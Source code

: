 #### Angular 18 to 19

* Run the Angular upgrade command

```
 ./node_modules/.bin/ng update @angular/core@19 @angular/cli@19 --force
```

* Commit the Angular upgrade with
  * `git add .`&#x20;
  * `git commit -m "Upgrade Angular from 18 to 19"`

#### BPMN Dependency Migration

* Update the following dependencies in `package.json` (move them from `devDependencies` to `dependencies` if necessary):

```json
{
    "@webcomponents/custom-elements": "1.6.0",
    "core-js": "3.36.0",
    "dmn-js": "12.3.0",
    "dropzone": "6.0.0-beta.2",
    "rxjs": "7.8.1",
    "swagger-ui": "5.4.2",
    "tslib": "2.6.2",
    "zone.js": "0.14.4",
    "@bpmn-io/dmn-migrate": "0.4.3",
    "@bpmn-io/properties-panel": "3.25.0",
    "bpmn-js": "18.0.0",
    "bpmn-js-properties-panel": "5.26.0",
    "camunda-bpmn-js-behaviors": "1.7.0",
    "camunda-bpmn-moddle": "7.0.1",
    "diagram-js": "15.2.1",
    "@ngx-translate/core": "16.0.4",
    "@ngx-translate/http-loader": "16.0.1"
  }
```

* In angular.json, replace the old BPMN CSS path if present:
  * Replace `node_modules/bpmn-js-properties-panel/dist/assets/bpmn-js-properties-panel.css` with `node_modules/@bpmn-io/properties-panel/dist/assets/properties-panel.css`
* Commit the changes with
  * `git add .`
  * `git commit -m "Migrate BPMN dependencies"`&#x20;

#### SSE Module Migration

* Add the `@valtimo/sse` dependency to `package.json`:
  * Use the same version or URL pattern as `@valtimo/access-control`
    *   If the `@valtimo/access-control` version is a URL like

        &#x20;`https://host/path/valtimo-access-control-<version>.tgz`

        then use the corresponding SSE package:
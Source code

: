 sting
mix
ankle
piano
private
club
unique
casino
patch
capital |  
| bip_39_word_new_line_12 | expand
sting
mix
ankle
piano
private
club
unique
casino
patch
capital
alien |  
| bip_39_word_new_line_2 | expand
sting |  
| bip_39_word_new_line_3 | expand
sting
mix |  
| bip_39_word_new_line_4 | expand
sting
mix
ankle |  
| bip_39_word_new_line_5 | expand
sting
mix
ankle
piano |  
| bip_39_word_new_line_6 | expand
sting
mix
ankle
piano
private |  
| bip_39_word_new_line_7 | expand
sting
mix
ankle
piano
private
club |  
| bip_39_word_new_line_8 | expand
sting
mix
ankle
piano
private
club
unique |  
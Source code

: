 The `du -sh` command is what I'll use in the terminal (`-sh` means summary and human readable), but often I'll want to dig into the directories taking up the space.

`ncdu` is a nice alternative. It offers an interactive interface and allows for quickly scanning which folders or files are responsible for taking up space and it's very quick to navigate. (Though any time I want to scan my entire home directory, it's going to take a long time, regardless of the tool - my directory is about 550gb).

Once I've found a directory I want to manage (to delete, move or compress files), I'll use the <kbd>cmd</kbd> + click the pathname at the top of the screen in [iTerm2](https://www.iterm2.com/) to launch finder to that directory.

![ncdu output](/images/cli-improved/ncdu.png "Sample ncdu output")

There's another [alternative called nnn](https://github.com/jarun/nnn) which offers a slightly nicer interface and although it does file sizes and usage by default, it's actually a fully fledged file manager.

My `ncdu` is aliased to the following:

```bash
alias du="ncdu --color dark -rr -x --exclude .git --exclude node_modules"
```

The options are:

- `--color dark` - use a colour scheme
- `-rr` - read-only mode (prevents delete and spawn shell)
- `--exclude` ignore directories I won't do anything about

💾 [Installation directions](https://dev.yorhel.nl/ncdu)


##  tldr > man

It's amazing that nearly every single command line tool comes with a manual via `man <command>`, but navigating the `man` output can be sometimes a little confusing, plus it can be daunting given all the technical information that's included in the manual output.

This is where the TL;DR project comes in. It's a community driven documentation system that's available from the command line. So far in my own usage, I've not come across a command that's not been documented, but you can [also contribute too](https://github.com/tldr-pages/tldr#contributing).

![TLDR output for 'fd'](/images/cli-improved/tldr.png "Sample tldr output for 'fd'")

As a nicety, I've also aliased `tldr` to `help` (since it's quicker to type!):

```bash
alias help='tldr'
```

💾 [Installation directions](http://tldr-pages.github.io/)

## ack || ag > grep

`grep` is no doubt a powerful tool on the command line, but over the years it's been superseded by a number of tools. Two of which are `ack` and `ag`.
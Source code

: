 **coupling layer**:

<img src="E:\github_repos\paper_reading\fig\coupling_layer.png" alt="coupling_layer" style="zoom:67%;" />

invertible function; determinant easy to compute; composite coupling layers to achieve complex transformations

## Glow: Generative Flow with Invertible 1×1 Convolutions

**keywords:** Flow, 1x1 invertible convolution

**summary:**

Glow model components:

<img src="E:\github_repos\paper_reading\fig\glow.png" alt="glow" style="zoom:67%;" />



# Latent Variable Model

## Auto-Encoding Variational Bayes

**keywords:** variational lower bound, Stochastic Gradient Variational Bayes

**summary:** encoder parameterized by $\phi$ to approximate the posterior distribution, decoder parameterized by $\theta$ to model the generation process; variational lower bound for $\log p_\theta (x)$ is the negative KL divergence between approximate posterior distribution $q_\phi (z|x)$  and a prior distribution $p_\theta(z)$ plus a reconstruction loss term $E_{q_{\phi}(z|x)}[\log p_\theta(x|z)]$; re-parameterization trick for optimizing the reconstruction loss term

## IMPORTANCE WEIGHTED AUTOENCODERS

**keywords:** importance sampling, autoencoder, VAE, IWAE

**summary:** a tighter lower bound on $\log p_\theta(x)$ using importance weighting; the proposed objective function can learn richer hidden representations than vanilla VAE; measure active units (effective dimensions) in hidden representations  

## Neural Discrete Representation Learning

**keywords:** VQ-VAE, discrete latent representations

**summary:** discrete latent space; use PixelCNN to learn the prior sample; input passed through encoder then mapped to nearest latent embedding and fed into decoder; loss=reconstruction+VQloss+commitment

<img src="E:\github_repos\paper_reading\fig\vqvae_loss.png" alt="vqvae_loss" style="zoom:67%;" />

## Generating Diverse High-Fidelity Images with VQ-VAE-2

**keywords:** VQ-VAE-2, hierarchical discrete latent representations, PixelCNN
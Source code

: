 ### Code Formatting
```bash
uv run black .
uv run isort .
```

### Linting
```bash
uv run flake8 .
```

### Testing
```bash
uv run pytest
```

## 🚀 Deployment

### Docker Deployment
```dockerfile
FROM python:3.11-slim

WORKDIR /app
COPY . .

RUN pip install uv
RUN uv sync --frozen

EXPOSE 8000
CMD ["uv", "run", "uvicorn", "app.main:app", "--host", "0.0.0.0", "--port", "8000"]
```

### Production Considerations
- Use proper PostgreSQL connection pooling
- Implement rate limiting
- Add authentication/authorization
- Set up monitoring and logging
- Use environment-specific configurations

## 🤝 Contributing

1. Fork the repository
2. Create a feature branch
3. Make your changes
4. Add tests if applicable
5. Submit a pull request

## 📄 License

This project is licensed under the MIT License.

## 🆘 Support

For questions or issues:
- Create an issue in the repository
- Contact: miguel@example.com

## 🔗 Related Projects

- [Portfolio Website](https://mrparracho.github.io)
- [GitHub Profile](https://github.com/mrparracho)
• • •
• EXERCISE AIM:
Write out the material exactly as given.

• OUTPUT FOR THIS EXERCISE:
Source code

: #### Angular 18 to 19

* Run the Angular upgrade command

```
 ./node_modules/.bin/ng update @angular/core@19 @angular/cli@19 --force
```

* Commit the Angular upgrade with
  * `git add .`&#x20;
  * `git commit -m "Upgrade Angular from 18 to 19"`

#### BPMN Dependency Migration

* Update the following dependencies in `package.json` (move them from `devDependencies` to `dependencies` if necessary):

```json
{
    "@webcomponents/custom-elements": "1.6.0",
    "core-js": "3.36.0",
    "dmn-js": "12.3.0",
    "dropzone": "6.0.0-beta.2",
    "rxjs": "7.8.1",
    "swagger-ui": "5.4.2",
    "tslib": "2.6.2",
    "zone.js": "0.14.4",
    "@bpmn-io/dmn-migrate": "0.4.3",
    "@bpmn-io/properties-panel": "3.25.0",
    "bpmn-js": "18.0.0",
    "bpmn-js-properties-panel": "5.26.0",
    "camunda-bpmn-js-behaviors": "1.7.0",
    "camunda-bpmn-moddle": "7.0.1",
    "diagram-js": "15.2.1",
    "@ngx-translate/core": "16.0.4",
    "@ngx-translate/http-loader": "16.0.1"
  }
```

* In angular.json, replace the old BPMN CSS path if present:
  * Replace `node_modules/bpmn-js-properties-panel/dist/assets/bpmn-js-properties-panel.css` with `node_modules/@bpmn-io/properties-panel/dist/assets/properties-panel.css`
* Commit the changes with
  * `git add .`
  * `git commit -m "Migrate BPMN dependencies"`&#x20;

#### SSE Module Migration

* Add the `@valtimo/sse` dependency to `package.json`:
  * Use the same version or URL pattern as `@valtimo/access-control`
    *   If the `@valtimo/access-control` version is a URL like

        &#x20;`https://host/path/valtimo-access-control-<version>.tgz`

        then use the corresponding SSE package:
Source code

: sting
mix
ankle
piano
private
club
unique
casino
patch
capital |  
| bip_39_word_new_line_12 | expand
sting
mix
ankle
piano
private
club
unique
casino
patch
capital
alien |  
| bip_39_word_new_line_2 | expand
sting |  
| bip_39_word_new_line_3 | expand
sting
mix |  
| bip_39_word_new_line_4 | expand
sting
mix
ankle |  
| bip_39_word_new_line_5 | expand
sting
mix
ankle
piano |  
| bip_39_word_new_line_6 | expand
sting
mix
ankle
piano
private |  
| bip_39_word_new_line_7 | expand
sting
mix
ankle
piano
private
club |  
| bip_39_word_new_line_8 | expand
sting
mix
ankle
piano
private
club
unique |  
Source code

: The `du -sh` command is what I'll use in the terminal (`-sh` means summary and human readable), but often I'll want to dig into the directories taking up the space.

`ncdu` is a nice alternative. It offers an interactive interface and allows for quickly scanning which folders or files are responsible for taking up space and it's very quick to navigate. (Though any time I want to scan my entire home directory, it's going to take a long time, regardless of the tool - my directory is about 550gb).

Once I've found a directory I want to manage (to delete, move or compress files), I'll use the <kbd>cmd</kbd> + click the pathname at the top of the screen in [iTerm2](https://www.iterm2.com/) to launch finder to that directory.

![ncdu output](/images/cli-improved/ncdu.png "Sample ncdu output")

There's another [alternative called nnn](https://github.com/jarun/nnn) which offers a slightly nicer interface and although it does file sizes and usage by default, it's actually a fully fledged file manager.

My `ncdu` is aliased to the following:

```bash
alias du="ncdu --color dark -rr -x --exclude .git --exclude node_modules"
```

The options are:

- `--color dark` - use a colour scheme
- `-rr` - read-only mode (prevents delete and spawn shell)
- `--exclude` ignore directories I won't do anything about

💾 [Installation directions](https://dev.yorhel.nl/ncdu)


##  tldr > man

It's amazing that nearly every single command line tool comes with a manual via `man <command>`, but navigating the `man` output can be sometimes a little confusing, plus it can be daunting given all the technical information that's included in the manual output.

This is where the TL;DR project comes in. It's a community driven documentation system that's available from the command line. So far in my own usage, I've not come across a command that's not been documented, but you can [also contribute too](https://github.com/tldr-pages/tldr#contributing).

![TLDR output for 'fd'](/images/cli-improved/tldr.png "Sample tldr output for 'fd'")

As a nicety, I've also aliased `tldr` to `help` (since it's quicker to type!):

```bash
alias help='tldr'
```

💾 [Installation directions](http://tldr-pages.github.io/)

## ack || ag > grep

`grep` is no doubt a powerful tool on the command line, but over the years it's been superseded by a number of tools. Two of which are `ack` and `ag`.
Source code

: **coupling layer**:

<img src="E:\github_repos\paper_reading\fig\coupling_layer.png" alt="coupling_layer" style="zoom:67%;" />

invertible function; determinant easy to compute; composite coupling layers to achieve complex transformations

## Glow: Generative Flow with Invertible 1×1 Convolutions

**keywords:** Flow, 1x1 invertible convolution

**summary:**

Glow model components:

<img src="E:\github_repos\paper_reading\fig\glow.png" alt="glow" style="zoom:67%;" />



# Latent Variable Model

## Auto-Encoding Variational Bayes

**keywords:** variational lower bound, Stochastic Gradient Variational Bayes

**summary:** encoder parameterized by $\phi$ to approximate the posterior distribution, decoder parameterized by $\theta$ to model the generation process; variational lower bound for $\log p_\theta (x)$ is the negative KL divergence between approximate posterior distribution $q_\phi (z|x)$  and a prior distribution $p_\theta(z)$ plus a reconstruction loss term $E_{q_{\phi}(z|x)}[\log p_\theta(x|z)]$; re-parameterization trick for optimizing the reconstruction loss term

## IMPORTANCE WEIGHTED AUTOENCODERS

**keywords:** importance sampling, autoencoder, VAE, IWAE

**summary:** a tighter lower bound on $\log p_\theta(x)$ using importance weighting; the proposed objective function can learn richer hidden representations than vanilla VAE; measure active units (effective dimensions) in hidden representations  

## Neural Discrete Representation Learning

**keywords:** VQ-VAE, discrete latent representations

**summary:** discrete latent space; use PixelCNN to learn the prior sample; input passed through encoder then mapped to nearest latent embedding and fed into decoder; loss=reconstruction+VQloss+commitment

<img src="E:\github_repos\paper_reading\fig\vqvae_loss.png" alt="vqvae_loss" style="zoom:67%;" />

## Generating Diverse High-Fidelity Images with VQ-VAE-2

**keywords:** VQ-VAE-2, hierarchical discrete latent representations, PixelCNN
Source code

: ### Code Formatting
```bash
uv run black .
uv run isort .
```

### Linting
```bash
uv run flake8 .
```

### Testing
```bash
uv run pytest
```

## 🚀 Deployment

### Docker Deployment
```dockerfile
FROM python:3.11-slim

WORKDIR /app
COPY . .

RUN pip install uv
RUN uv sync --frozen

EXPOSE 8000
CMD ["uv", "run", "uvicorn", "app.main:app", "--host", "0.0.0.0", "--port", "8000"]
```

### Production Considerations
- Use proper PostgreSQL connection pooling
- Implement rate limiting
- Add authentication/authorization
- Set up monitoring and logging
- Use environment-specific configurations

## 🤝 Contributing

1. Fork the repository
2. Create a feature branch
3. Make your changes
4. Add tests if applicable
5. Submit a pull request

## 📄 License

This project is licensed under the MIT License.

## 🆘 Support

For questions or issues:
- Create an issue in the repository
- Contact: miguel@example.com

## 🔗 Related Projects

- [Portfolio Website](https://mrparracho.github.io)
- [GitHub Profile](https://github.com/mrparracho)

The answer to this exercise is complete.